§ **What you have to do**: Range to output from the entries below: the line containing "the pyenv version" through the line containing "- Load shell completions only". Set it down exactly, ends included, nothing else.

§ **Provided records**:
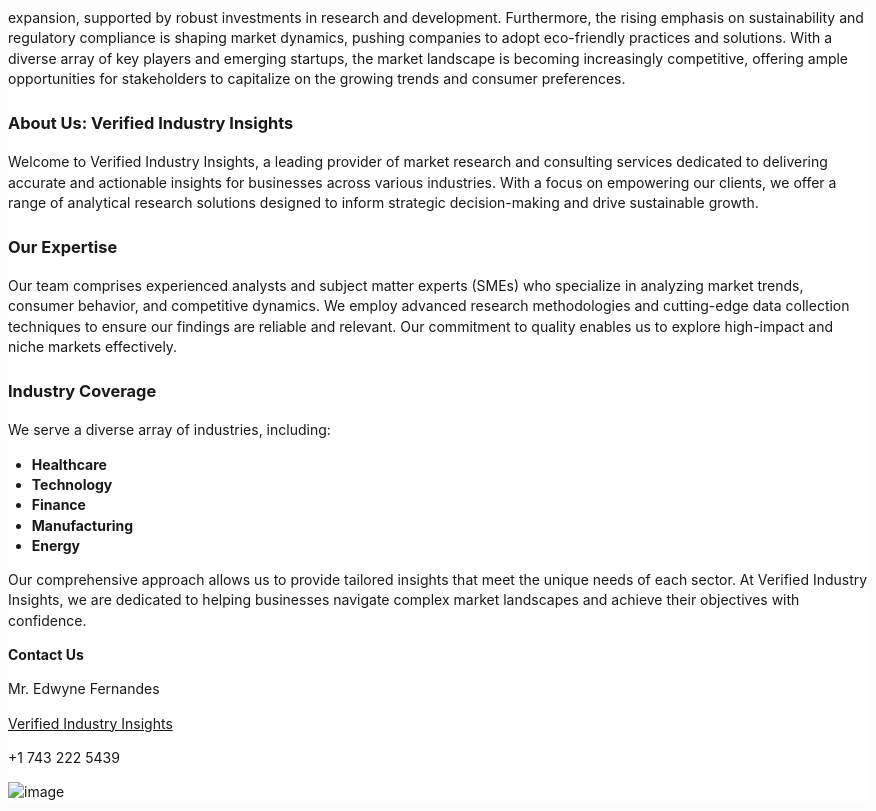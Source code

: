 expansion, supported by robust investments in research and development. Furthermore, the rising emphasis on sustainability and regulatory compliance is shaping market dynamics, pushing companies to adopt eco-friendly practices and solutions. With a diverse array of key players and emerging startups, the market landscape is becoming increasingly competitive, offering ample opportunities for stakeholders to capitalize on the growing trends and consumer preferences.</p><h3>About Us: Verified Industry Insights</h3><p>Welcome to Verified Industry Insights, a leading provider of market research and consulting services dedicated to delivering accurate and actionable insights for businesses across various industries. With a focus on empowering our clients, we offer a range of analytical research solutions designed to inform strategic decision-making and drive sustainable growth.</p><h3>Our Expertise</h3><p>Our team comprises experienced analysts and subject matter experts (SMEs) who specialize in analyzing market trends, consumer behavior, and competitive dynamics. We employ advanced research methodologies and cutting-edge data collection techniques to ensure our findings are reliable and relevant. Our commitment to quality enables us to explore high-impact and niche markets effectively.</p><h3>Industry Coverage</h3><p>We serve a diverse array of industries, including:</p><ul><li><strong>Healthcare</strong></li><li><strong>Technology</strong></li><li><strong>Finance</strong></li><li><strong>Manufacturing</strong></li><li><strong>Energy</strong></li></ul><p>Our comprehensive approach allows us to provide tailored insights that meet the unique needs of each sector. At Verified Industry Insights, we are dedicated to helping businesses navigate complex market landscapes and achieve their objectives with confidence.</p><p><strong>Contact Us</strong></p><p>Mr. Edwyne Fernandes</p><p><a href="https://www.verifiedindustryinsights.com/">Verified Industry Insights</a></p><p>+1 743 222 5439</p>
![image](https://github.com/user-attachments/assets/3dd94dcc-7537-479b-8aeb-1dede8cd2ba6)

* * *

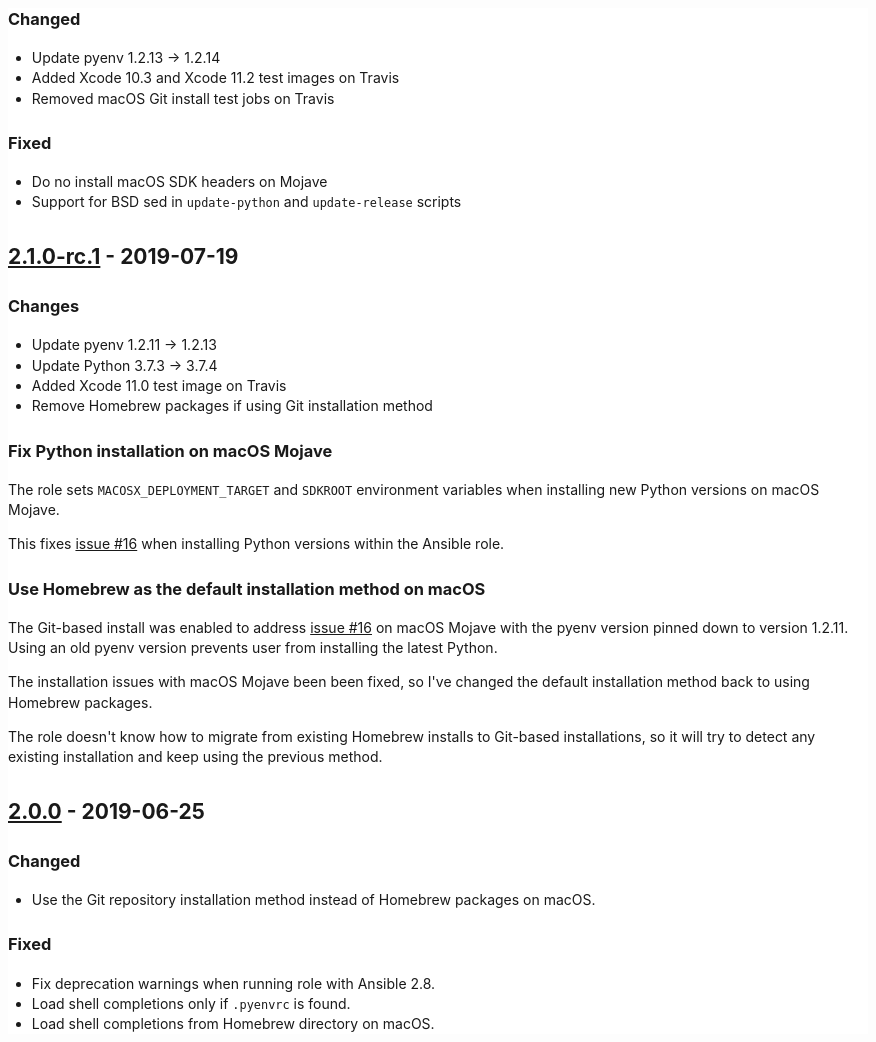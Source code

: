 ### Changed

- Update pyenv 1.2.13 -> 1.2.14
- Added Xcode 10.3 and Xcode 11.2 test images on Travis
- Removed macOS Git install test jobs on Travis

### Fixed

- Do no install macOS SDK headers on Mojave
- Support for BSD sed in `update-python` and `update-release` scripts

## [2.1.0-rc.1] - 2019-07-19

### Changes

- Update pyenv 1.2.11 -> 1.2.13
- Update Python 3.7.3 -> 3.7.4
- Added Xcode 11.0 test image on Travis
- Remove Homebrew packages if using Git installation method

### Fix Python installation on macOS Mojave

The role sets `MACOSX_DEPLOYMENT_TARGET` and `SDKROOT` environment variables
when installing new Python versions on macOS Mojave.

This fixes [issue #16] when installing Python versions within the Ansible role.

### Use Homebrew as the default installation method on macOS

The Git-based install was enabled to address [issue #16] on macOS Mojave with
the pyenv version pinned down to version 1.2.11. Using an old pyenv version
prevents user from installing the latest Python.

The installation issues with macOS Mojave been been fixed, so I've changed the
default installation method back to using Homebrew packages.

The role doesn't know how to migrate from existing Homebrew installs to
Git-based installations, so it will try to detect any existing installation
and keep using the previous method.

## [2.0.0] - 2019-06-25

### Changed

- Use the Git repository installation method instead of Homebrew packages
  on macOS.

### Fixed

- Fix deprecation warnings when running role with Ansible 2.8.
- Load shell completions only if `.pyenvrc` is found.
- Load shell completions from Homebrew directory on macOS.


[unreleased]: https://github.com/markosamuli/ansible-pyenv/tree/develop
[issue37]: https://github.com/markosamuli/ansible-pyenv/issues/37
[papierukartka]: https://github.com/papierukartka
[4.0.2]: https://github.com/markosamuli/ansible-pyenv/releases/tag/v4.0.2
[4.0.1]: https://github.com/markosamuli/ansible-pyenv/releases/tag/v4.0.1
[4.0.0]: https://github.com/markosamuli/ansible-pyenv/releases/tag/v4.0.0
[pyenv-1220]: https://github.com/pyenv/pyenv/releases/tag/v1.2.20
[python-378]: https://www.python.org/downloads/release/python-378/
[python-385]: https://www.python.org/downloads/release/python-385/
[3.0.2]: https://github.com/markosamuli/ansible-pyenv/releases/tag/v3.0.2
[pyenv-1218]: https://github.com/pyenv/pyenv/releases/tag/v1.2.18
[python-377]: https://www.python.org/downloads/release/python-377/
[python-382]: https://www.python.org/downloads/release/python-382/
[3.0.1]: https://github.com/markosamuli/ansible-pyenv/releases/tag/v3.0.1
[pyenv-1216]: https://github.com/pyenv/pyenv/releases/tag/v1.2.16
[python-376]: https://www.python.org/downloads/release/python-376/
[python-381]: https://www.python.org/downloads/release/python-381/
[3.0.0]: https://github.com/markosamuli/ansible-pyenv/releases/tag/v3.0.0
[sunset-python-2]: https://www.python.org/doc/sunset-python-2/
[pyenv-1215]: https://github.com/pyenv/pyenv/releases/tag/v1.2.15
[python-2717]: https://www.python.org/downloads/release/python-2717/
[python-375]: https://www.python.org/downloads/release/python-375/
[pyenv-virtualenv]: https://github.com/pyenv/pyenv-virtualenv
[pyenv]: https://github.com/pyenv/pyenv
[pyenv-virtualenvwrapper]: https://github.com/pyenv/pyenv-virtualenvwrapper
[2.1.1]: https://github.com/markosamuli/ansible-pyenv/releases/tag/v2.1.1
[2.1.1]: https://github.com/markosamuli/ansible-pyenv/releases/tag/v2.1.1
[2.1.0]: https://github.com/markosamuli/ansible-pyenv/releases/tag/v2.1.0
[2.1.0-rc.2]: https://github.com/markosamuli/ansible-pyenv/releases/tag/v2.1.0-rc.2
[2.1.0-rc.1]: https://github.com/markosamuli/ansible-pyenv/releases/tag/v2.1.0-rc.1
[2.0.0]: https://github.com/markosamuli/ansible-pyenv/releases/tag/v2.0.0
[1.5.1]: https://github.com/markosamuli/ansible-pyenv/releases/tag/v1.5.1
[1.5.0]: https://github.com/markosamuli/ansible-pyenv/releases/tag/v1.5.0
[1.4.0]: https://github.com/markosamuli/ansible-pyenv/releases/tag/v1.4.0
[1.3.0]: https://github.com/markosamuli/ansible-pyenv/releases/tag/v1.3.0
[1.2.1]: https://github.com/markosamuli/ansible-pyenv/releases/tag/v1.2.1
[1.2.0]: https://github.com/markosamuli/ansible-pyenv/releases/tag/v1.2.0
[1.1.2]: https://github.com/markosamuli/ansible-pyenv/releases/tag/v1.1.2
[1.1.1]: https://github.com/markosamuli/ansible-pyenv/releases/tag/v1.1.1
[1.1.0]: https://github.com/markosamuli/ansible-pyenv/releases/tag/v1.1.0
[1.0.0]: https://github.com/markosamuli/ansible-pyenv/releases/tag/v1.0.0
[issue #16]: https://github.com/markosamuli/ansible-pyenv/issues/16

§ **Solved problem**:
the pyenv version pinned down to version 1.2.11. Using an old pyenv version
prevents user from installing the latest Python.

The installation issues with macOS Mojave been been fixed, so I've changed the
default installation method back to using Homebrew packages.

The role doesn't know how to migrate from existing Homebrew installs to
Git-based installations, so it will try to detect any existing installation
and keep using the previous method.

## [2.0.0] - 2019-06-25

### Changed

- Use the Git repository installation method instead of Homebrew packages
  on macOS.

### Fixed

- Fix deprecation warnings when running role with Ansible 2.8.
- Load shell completions only if `.pyenvrc` is found.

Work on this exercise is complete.